Showing posts with label Minneapolis. Show all posts
Showing posts with label Minneapolis. Show all posts

Saturday, August 11, 2007

Time, the Slow-Motion Terrorist

To get America’s attention, people have to die--in wars, on falling bridges, in coal mine cave-ins. Even then, hearts sink, heads shake and the news moves on to the next disaster.

Now that the catastrophe du jour is infrastructure, some politicians are trying to do something constructive while public emotion is still raw. This week, a Minnesota Congressman proposed a plan to fix the nation's 73,784 bridges rated "structurally deficient" by the Department of Transportation.

Rep. James Oberstar suggested paying for the repairs with a five-cent hike in the gas tax, but the next day President Bush, about to go off on vacation, dismissed the idea of any new taxes, saying Congress should change its priorities when spending highway money.

Bringing the nation's roads and bridges into the 21st century will cost $155.5 billion, according to the American Association of State Highway and Transportation Officials. The $75 billion in annual spending by federal, state, and local governments is not even enough to keep their condition from getting worse.

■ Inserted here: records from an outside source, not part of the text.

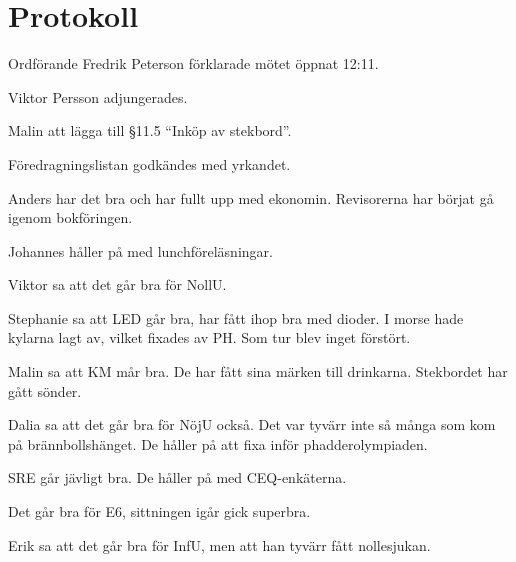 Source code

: \documentclass[10pt]{article}
\def\mo{Fredrik Peterson}
\begin{document}
\section*{Protokoll}
\begin{paragrafer}
Ordförande {\mo} förklarade mötet öppnat 12:11.

\valavmo

\valavms

\tosg

Viktor Persson adjungerades.

\valavj

Malin \ypa att lägga till \S11.5 ``Inköp av stekbord''.

Föredragningslistan godkändes med yrkandet.

\ingaprot

\begin{fyllnadsval}
\end{fyllnadsval} %

\begin{paragrafer}
Anders har det bra och har fullt upp med ekonomin. Revisorerna har börjat gå igenom bokföringen.

Johannes håller på med lunchföreläsningar.

Viktor sa att det går bra för NollU.

Stephanie sa att LED går bra, har fått ihop bra med dioder. I morse hade kylarna lagt av, vilket fixades av PH. Som tur blev inget förstört.

Malin sa att KM mår bra. De har fått sina märken till drinkarna. Stekbordet har gått sönder.

Dalia sa att det går bra för NöjU också. Det var tyvärr inte så många som kom på brännbollshänget. De håller på att fixa inför phadderolympiaden.

SRE går jävligt bra. De håller på med CEQ-enkäterna.

Det går bra för E6, sittningen igår gick superbra.

Erik sa att det går bra för InfU, men att han tyvärr fått nollesjukan.


\end{paragrafer}
\end{paragrafer}
\end{document}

"Maintenance,” says one expert, “is just not sexy.” Politicians like new construction they can brag about to voters while posing for ribbon-cutting pictures.

If a bomb had blown up the Minneapolis bridge, politicians would be scurrying to throw money into something to satisfy their constituents. But time is a slow-motion terrorist, and nobody is eager to pay new taxes or tolls to prevent the disasters waiting to happen.

Thursday, August 02, 2007

Mourning in Minnesota

In the Rose Garden today, President Bush said the Federal government “must respond, and respond robustly, to help the people there...recover.”

The First Lady will be in Minneapolis Friday to console the families of those who died.

White House Press Secretary Tony Snow said today, “This is a horrible time for the families of those who lost loved ones yesterday, and it's also a very trying time for anybody in public service."

After the uproar over FEMA’s failure in New Orleans, the Administration is now responding with appropriate action and expressions of sympathy to a disaster in the city that will host the Republican National Convention next year.

The official death toll from the collapsed bridge is now four, with as many as 30 others missing.

In Iraq, 54 young men from Minnesota have been lost, 11 of them this year. Unlike yesterday’s victims, they died far from home and officially unmourned.

No one knows yet if the bridge disaster could have been averted and the victims spared. In Iraq, we do. Will the President “respond robustly”?

Casualties of War

Sudden, violent and unexpected death is horrifying under any circumstances, but the wall-to-wall coverage tonight of the bridge collapse in Minneapolis prompts reflection on the kind of people we have become.

The casualties seem to be far fewer than those in the equally horrifying bombings in far-off Baghdad today, and as we wonder about the safety of thousands of aging structures all over the U.S., there is a connection.

How much safer would we be if some of those billions of dollars underwriting the carnage in Iraq had been devoted to modernizing our aging infrastructure at home?